Figure 1: Using external CI/CD tool with AWS
To make this deployment securely, the main objective is to use short-term credentials and avoid the need to generate and store long-term credentials for your pipelines. This post walks through how to use IAM Roles Anywhere and certificate-based authentication with Azure DevOps build agents. The walkthrough will use Azure DevOps Services with Microsoft-hosted agents. This approach can be used with a self-hosted agent or Azure DevOps Server.

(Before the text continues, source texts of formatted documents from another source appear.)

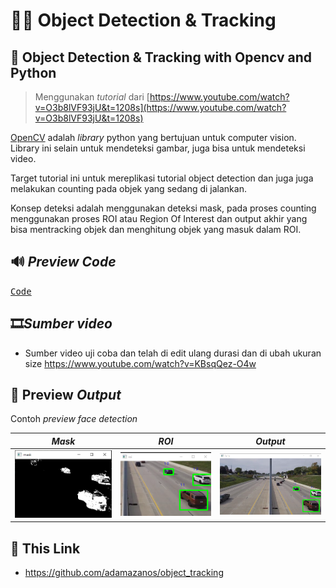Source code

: 
#  🕵️‍♂️ Object Detection & Tracking
## 🎥 Object Detection & Tracking with Opencv and Python


> Menggunakan *tutorial* dari
> [https://www.youtube.com/watch?v=O3b8lVF93jU&t=1208s](https://www.youtube.com/watch?v=O3b8lVF93jU&t=1208s)

[OpenCV](https://opencv.org/ ) adalah *library* python yang bertujuan untuk computer vision. Library ini selain untuk  mendeteksi gambar, juga bisa untuk mendeteksi video.

Target tutorial ini untuk mereplikasi tutorial object detection dan juga juga melakukan counting pada objek yang sedang di jalankan.

Konsep deteksi adalah menggunakan deteksi mask, pada proses counting menggunakan proses ROI atau Region Of Interest dan output akhir yang bisa mentracking objek dan menghitung objek yang masuk dalam ROI.

## 🔊 *Preview Code*

<kbd> [Code](https://github.com/adamazanos/object_tracking/blob/main/object_tracking_pemula/tracker.py) </kbd>

## 🎞️*Sumber video*

- Sumber video uji coba dan telah di edit ulang durasi dan di ubah ukuran size https://www.youtube.com/watch?v=KBsqQez-O4w


## 🤖 Preview *Output*
Contoh *preview* *face detection*

| *Mask* |*ROI*| *Output* |
|--|--|--|
| <img src="https://raw.githubusercontent.com/adamazanos/object_tracking/main/Prev%20Detection/mask.png" width="500"></img>|  <img src="https://raw.githubusercontent.com/adamazanos/object_tracking/main/Prev%20Detection/roi%20area.png" width="500"></img> | <img src="https://raw.githubusercontent.com/adamazanos/object_tracking/main/Prev%20Detection/Tracking%201.png" width="500"></img> |

## 🔗 This Link

- https://github.com/adamazanos/object_tracking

IAM Roles Anywhere and certificate-based authentication
IAM Roles Anywhere uses a private certificate authority (CA) for the temporary security credential issuance process. Your private CA is registered with IAM Roles Anywhere through a service-to-service trust. Once the trust is established, you create an IAM role with an IAM policy that can be assumed by your services running outside of AWS. The external service uses a private CA issued X.509 certificate to request temporary AWS credentials from IAM Roles Anywhere and then assumes the IAM role with permission to finish the authentication process, as shown in Figure 2.
Figure 2: Certificate-based authentication for external CI/CD tool using IAM Roles Anywhere
The workflow in Figure 2 is as follows:
The external service uses its certificate to sign and issue a request to IAM Roles Anywhere.
IAM Roles Anywhere validates the incoming signature and checks that the certificate was issued by a certificate authority configured as a trust anchor in the account.
Temporary credentials are returned to the external service, which can then be used for other authenticated calls to the AWS APIs.
Walkthrough
In this walkthrough, you accomplish the following steps:
Deploy IAM roles in your workload accounts.
Create a root certificate to simulate your certificate authority. Then request and sign a leaf certificate to distribute to your build agent.
Configure an IAM Roles Anywhere trust anchor in your workload accounts.
Configure your pipelines to use certificate-based authentication with a working example using Azure DevOps pipelines.
Preparation
You can find the sample code for this post in our GitHub repository. We recommend that you locally clone a copy of this repository. This repository includes the following files:
DynamoDB_Table.template: This template creates an Amazon DynamoDB table.
iamra-trust-policy.json: This trust policy allows the IAM Roles Anywhere service to assume the role and defines the permissions to be granted.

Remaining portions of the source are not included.